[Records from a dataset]
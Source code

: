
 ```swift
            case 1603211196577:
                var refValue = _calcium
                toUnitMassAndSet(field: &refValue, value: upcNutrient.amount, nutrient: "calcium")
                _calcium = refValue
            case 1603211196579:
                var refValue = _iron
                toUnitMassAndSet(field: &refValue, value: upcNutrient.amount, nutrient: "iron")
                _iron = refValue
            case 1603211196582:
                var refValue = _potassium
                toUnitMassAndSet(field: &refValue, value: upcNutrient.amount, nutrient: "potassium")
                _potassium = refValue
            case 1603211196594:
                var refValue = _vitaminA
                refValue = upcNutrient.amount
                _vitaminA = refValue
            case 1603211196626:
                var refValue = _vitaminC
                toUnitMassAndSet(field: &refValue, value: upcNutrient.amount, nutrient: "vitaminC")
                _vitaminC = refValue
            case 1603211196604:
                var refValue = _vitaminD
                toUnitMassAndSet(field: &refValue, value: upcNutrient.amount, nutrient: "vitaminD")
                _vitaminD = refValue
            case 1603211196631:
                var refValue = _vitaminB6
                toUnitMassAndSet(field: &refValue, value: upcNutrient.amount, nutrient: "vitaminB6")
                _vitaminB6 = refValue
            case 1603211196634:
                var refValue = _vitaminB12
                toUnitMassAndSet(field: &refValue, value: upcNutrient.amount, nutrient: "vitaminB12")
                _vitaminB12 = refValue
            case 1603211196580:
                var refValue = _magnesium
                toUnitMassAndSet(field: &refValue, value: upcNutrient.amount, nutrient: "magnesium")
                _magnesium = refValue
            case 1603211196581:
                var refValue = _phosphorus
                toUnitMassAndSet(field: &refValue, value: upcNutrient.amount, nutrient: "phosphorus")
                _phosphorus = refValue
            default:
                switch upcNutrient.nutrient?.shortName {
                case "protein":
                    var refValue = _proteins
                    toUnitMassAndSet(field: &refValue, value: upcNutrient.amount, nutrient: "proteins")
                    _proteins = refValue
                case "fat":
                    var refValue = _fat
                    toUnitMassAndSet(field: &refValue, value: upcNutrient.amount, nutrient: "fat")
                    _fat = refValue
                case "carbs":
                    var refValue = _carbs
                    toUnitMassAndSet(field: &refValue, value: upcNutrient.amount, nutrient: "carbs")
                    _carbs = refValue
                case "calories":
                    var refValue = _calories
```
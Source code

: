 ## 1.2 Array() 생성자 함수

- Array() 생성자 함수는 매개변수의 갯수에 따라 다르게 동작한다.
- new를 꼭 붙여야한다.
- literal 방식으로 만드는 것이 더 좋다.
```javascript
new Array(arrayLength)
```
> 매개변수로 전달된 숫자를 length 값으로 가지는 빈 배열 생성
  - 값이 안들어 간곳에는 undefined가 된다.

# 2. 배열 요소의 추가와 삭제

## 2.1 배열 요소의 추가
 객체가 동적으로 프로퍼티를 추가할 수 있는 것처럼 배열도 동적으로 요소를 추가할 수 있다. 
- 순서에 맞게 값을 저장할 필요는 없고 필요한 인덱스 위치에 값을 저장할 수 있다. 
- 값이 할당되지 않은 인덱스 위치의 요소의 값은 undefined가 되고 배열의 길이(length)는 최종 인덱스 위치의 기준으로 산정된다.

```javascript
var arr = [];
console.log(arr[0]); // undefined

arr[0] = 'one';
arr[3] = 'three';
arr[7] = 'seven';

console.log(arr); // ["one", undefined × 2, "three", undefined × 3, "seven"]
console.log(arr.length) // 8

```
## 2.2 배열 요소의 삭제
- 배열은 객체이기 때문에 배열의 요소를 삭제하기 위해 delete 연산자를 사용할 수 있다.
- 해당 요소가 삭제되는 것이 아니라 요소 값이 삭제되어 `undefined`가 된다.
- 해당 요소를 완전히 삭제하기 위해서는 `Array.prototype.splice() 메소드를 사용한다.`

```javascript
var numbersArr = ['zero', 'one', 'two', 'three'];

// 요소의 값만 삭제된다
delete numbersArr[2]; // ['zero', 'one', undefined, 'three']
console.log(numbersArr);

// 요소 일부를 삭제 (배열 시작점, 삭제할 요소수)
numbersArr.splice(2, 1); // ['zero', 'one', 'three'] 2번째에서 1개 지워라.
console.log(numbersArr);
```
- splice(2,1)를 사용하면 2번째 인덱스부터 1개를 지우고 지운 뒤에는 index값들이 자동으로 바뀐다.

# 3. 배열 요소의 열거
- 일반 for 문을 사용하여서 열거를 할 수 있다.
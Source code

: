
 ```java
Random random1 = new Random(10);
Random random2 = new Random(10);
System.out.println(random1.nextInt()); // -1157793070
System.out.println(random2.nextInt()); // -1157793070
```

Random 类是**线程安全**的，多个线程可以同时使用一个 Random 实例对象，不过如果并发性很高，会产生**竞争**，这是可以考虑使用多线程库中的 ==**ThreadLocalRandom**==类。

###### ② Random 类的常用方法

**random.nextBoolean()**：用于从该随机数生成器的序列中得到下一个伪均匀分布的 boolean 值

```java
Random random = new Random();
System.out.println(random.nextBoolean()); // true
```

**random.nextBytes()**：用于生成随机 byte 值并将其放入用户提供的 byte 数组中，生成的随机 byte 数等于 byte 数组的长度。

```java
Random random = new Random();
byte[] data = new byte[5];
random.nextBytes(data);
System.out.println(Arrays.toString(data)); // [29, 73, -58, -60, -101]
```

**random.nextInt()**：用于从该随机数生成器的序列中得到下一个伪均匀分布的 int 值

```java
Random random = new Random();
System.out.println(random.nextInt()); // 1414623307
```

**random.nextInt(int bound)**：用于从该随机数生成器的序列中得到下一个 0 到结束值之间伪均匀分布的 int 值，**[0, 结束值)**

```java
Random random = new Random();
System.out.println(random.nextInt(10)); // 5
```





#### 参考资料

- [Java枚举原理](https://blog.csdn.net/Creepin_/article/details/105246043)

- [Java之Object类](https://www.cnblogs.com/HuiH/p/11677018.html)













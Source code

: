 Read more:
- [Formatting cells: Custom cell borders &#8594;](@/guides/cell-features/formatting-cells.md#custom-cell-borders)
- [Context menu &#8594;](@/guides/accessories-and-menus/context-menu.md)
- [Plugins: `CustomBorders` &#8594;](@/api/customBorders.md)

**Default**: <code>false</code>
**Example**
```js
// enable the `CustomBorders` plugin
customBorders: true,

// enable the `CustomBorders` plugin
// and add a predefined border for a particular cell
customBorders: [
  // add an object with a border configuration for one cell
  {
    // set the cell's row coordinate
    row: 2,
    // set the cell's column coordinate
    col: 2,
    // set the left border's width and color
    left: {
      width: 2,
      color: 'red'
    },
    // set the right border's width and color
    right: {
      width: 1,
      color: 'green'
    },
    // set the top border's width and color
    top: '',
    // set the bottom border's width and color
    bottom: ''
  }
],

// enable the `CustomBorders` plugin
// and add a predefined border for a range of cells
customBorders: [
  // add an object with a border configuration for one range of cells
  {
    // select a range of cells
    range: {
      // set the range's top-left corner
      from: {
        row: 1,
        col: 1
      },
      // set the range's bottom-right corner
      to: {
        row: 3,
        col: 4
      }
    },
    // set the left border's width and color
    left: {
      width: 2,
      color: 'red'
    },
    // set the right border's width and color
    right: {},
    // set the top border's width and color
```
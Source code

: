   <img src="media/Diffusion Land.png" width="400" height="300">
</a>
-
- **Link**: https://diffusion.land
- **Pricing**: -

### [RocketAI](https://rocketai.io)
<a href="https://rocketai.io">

EXERCISE AIM
Write out all of the records word for word.

EXERCISE RESPONSE
Source code

:
 ```swift
            case 1603211196577:
                var refValue = _calcium
                toUnitMassAndSet(field: &refValue, value: upcNutrient.amount, nutrient: "calcium")
                _calcium = refValue
            case 1603211196579:
                var refValue = _iron
                toUnitMassAndSet(field: &refValue, value: upcNutrient.amount, nutrient: "iron")
                _iron = refValue
            case 1603211196582:
                var refValue = _potassium
                toUnitMassAndSet(field: &refValue, value: upcNutrient.amount, nutrient: "potassium")
                _potassium = refValue
            case 1603211196594:
                var refValue = _vitaminA
                refValue = upcNutrient.amount
                _vitaminA = refValue
            case 1603211196626:
                var refValue = _vitaminC
                toUnitMassAndSet(field: &refValue, value: upcNutrient.amount, nutrient: "vitaminC")
                _vitaminC = refValue
            case 1603211196604:
                var refValue = _vitaminD
                toUnitMassAndSet(field: &refValue, value: upcNutrient.amount, nutrient: "vitaminD")
                _vitaminD = refValue
            case 1603211196631:
                var refValue = _vitaminB6
                toUnitMassAndSet(field: &refValue, value: upcNutrient.amount, nutrient: "vitaminB6")
                _vitaminB6 = refValue
            case 1603211196634:
                var refValue = _vitaminB12
                toUnitMassAndSet(field: &refValue, value: upcNutrient.amount, nutrient: "vitaminB12")
                _vitaminB12 = refValue
            case 1603211196580:
                var refValue = _magnesium
                toUnitMassAndSet(field: &refValue, value: upcNutrient.amount, nutrient: "magnesium")
                _magnesium = refValue
            case 1603211196581:
                var refValue = _phosphorus
                toUnitMassAndSet(field: &refValue, value: upcNutrient.amount, nutrient: "phosphorus")
                _phosphorus = refValue
            default:
                switch upcNutrient.nutrient?.shortName {
                case "protein":
                    var refValue = _proteins
                    toUnitMassAndSet(field: &refValue, value: upcNutrient.amount, nutrient: "proteins")
                    _proteins = refValue
                case "fat":
                    var refValue = _fat
                    toUnitMassAndSet(field: &refValue, value: upcNutrient.amount, nutrient: "fat")
                    _fat = refValue
                case "carbs":
                    var refValue = _carbs
                    toUnitMassAndSet(field: &refValue, value: upcNutrient.amount, nutrient: "carbs")
                    _carbs = refValue
                case "calories":
                    var refValue = _calories
```
Source code

: ## 1.2 Array() 생성자 함수

- Array() 생성자 함수는 매개변수의 갯수에 따라 다르게 동작한다.
- new를 꼭 붙여야한다.
- literal 방식으로 만드는 것이 더 좋다.
```javascript
new Array(arrayLength)
```
> 매개변수로 전달된 숫자를 length 값으로 가지는 빈 배열 생성
  - 값이 안들어 간곳에는 undefined가 된다.

# 2. 배열 요소의 추가와 삭제

## 2.1 배열 요소의 추가
 객체가 동적으로 프로퍼티를 추가할 수 있는 것처럼 배열도 동적으로 요소를 추가할 수 있다. 
- 순서에 맞게 값을 저장할 필요는 없고 필요한 인덱스 위치에 값을 저장할 수 있다. 
- 값이 할당되지 않은 인덱스 위치의 요소의 값은 undefined가 되고 배열의 길이(length)는 최종 인덱스 위치의 기준으로 산정된다.

```javascript
var arr = [];
console.log(arr[0]); // undefined

arr[0] = 'one';
arr[3] = 'three';
arr[7] = 'seven';

console.log(arr); // ["one", undefined × 2, "three", undefined × 3, "seven"]
console.log(arr.length) // 8

```
## 2.2 배열 요소의 삭제
- 배열은 객체이기 때문에 배열의 요소를 삭제하기 위해 delete 연산자를 사용할 수 있다.
- 해당 요소가 삭제되는 것이 아니라 요소 값이 삭제되어 `undefined`가 된다.
- 해당 요소를 완전히 삭제하기 위해서는 `Array.prototype.splice() 메소드를 사용한다.`

```javascript
var numbersArr = ['zero', 'one', 'two', 'three'];

// 요소의 값만 삭제된다
delete numbersArr[2]; // ['zero', 'one', undefined, 'three']
console.log(numbersArr);

// 요소 일부를 삭제 (배열 시작점, 삭제할 요소수)
numbersArr.splice(2, 1); // ['zero', 'one', 'three'] 2번째에서 1개 지워라.
console.log(numbersArr);
```
- splice(2,1)를 사용하면 2번째 인덱스부터 1개를 지우고 지운 뒤에는 index값들이 자동으로 바뀐다.

# 3. 배열 요소의 열거
- 일반 for 문을 사용하여서 열거를 할 수 있다.
Source code

:
 ```java
Random random1 = new Random(10);
Random random2 = new Random(10);
System.out.println(random1.nextInt()); // -1157793070
System.out.println(random2.nextInt()); // -1157793070
```

Random 类是**线程安全**的，多个线程可以同时使用一个 Random 实例对象，不过如果并发性很高，会产生**竞争**，这是可以考虑使用多线程库中的 ==**ThreadLocalRandom**==类。

###### ② Random 类的常用方法

**random.nextBoolean()**：用于从该随机数生成器的序列中得到下一个伪均匀分布的 boolean 值

```java
Random random = new Random();
System.out.println(random.nextBoolean()); // true
```

**random.nextBytes()**：用于生成随机 byte 值并将其放入用户提供的 byte 数组中，生成的随机 byte 数等于 byte 数组的长度。

```java
Random random = new Random();
byte[] data = new byte[5];
random.nextBytes(data);
System.out.println(Arrays.toString(data)); // [29, 73, -58, -60, -101]
```

**random.nextInt()**：用于从该随机数生成器的序列中得到下一个伪均匀分布的 int 值

```java
Random random = new Random();
System.out.println(random.nextInt()); // 1414623307
```

**random.nextInt(int bound)**：用于从该随机数生成器的序列中得到下一个 0 到结束值之间伪均匀分布的 int 值，**[0, 结束值)**

```java
Random random = new Random();
System.out.println(random.nextInt(10)); // 5
```





#### 参考资料

- [Java枚举原理](https://blog.csdn.net/Creepin_/article/details/105246043)

- [Java之Object类](https://www.cnblogs.com/HuiH/p/11677018.html)













Source code

: Read more:
- [Formatting cells: Custom cell borders &#8594;](@/guides/cell-features/formatting-cells.md#custom-cell-borders)
- [Context menu &#8594;](@/guides/accessories-and-menus/context-menu.md)
- [Plugins: `CustomBorders` &#8594;](@/api/customBorders.md)

**Default**: <code>false</code>
**Example**
```js
// enable the `CustomBorders` plugin
customBorders: true,

// enable the `CustomBorders` plugin
// and add a predefined border for a particular cell
customBorders: [
  // add an object with a border configuration for one cell
  {
    // set the cell's row coordinate
    row: 2,
    // set the cell's column coordinate
    col: 2,
    // set the left border's width and color
    left: {
      width: 2,
      color: 'red'
    },
    // set the right border's width and color
    right: {
      width: 1,
      color: 'green'
    },
    // set the top border's width and color
    top: '',
    // set the bottom border's width and color
    bottom: ''
  }
],

// enable the `CustomBorders` plugin
// and add a predefined border for a range of cells
customBorders: [
  // add an object with a border configuration for one range of cells
  {
    // select a range of cells
    range: {
      // set the range's top-left corner
      from: {
        row: 1,
        col: 1
      },
      // set the range's bottom-right corner
      to: {
        row: 3,
        col: 4
      }
    },
    // set the left border's width and color
    left: {
      width: 2,
      color: 'red'
    },
    // set the right border's width and color
    right: {},
    // set the top border's width and color
```
Source code

:   <img src="media/Diffusion Land.png" width="400" height="300">
</a>
-
- **Link**: https://diffusion.land
- **Pricing**: -

### [RocketAI](https://rocketai.io)
<a href="https://rocketai.io">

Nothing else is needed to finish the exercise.